WHAT YOU ARE ASKED TO DO: Identify every line in the records below that contains the word "stack", and reproduce each one.

MATERIAL FOR THIS TASK:
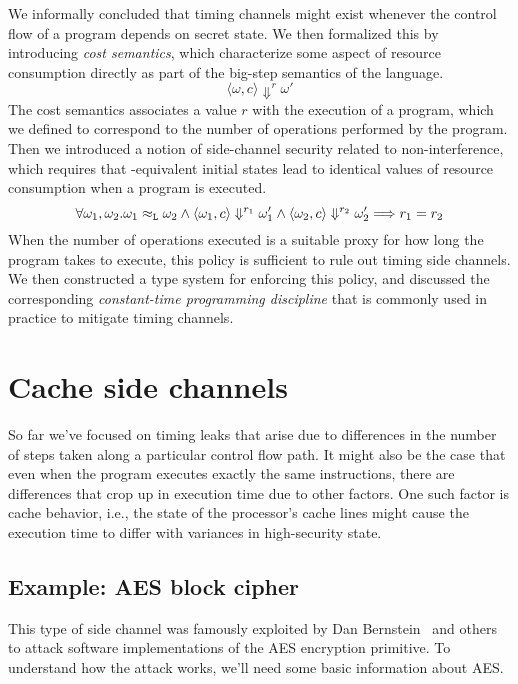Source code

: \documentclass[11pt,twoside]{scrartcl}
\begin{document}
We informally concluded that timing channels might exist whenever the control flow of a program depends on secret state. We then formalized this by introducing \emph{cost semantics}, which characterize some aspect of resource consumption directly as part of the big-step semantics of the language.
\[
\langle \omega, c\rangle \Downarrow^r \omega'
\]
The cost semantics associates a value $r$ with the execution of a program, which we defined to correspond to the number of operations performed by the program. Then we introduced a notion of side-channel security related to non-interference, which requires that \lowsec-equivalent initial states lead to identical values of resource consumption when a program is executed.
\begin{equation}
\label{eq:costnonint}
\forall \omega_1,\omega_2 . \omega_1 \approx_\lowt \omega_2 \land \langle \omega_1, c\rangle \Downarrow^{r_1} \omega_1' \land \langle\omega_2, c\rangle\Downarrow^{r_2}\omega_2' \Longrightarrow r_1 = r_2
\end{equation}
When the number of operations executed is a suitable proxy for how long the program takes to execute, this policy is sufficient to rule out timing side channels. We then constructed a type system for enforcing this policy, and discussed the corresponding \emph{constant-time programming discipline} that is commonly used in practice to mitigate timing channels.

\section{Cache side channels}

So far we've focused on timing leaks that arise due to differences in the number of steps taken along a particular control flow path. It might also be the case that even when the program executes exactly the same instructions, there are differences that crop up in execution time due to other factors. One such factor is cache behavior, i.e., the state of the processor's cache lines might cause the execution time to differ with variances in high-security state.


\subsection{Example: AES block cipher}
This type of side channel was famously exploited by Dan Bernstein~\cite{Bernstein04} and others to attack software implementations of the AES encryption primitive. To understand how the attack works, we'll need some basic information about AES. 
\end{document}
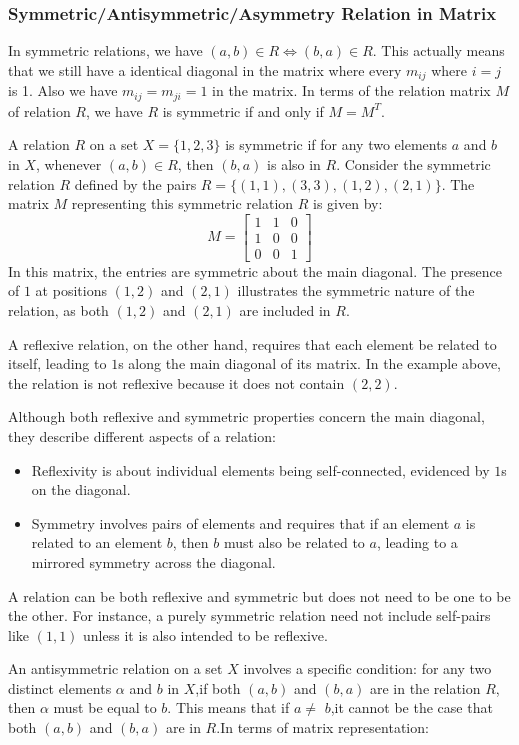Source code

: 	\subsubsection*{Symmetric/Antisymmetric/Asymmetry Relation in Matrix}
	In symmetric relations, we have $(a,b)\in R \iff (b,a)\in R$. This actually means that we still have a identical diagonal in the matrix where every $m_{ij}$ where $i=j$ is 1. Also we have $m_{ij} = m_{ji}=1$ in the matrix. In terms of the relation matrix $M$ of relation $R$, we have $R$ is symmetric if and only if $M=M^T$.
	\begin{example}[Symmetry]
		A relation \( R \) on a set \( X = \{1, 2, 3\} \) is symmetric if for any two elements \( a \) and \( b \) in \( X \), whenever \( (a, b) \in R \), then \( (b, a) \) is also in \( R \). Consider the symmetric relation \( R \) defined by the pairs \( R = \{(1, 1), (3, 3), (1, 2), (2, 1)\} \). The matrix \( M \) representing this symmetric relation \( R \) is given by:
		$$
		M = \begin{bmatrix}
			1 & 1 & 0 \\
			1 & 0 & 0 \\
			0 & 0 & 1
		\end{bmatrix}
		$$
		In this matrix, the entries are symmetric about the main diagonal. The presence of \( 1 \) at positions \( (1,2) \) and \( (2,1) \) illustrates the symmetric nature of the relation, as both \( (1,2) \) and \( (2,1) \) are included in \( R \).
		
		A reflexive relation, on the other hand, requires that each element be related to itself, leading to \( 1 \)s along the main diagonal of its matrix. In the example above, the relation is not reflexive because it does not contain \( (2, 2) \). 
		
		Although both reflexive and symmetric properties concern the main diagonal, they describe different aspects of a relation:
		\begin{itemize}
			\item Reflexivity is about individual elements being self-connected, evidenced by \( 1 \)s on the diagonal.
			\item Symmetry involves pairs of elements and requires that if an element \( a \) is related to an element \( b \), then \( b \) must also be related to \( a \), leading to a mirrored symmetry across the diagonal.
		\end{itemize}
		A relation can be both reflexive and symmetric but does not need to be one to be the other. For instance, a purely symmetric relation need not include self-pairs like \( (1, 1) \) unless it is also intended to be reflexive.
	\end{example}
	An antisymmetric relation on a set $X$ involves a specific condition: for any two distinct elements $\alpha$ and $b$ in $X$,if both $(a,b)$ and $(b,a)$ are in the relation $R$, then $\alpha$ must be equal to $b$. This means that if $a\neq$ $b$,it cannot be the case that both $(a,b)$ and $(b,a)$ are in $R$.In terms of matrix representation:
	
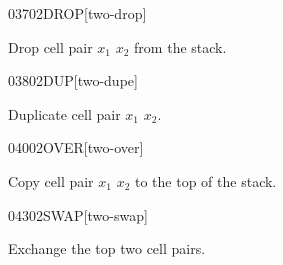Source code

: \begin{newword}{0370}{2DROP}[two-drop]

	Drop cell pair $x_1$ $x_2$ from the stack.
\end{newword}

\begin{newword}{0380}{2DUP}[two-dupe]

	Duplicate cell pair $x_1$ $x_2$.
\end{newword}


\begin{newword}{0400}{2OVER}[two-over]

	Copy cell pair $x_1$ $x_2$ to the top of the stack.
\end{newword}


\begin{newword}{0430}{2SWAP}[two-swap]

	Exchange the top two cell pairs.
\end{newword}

RESPONSE AREA:
	Drop cell pair $x_1$ $x_2$ from the stack.
	Copy cell pair $x_1$ $x_2$ to the top of the stack.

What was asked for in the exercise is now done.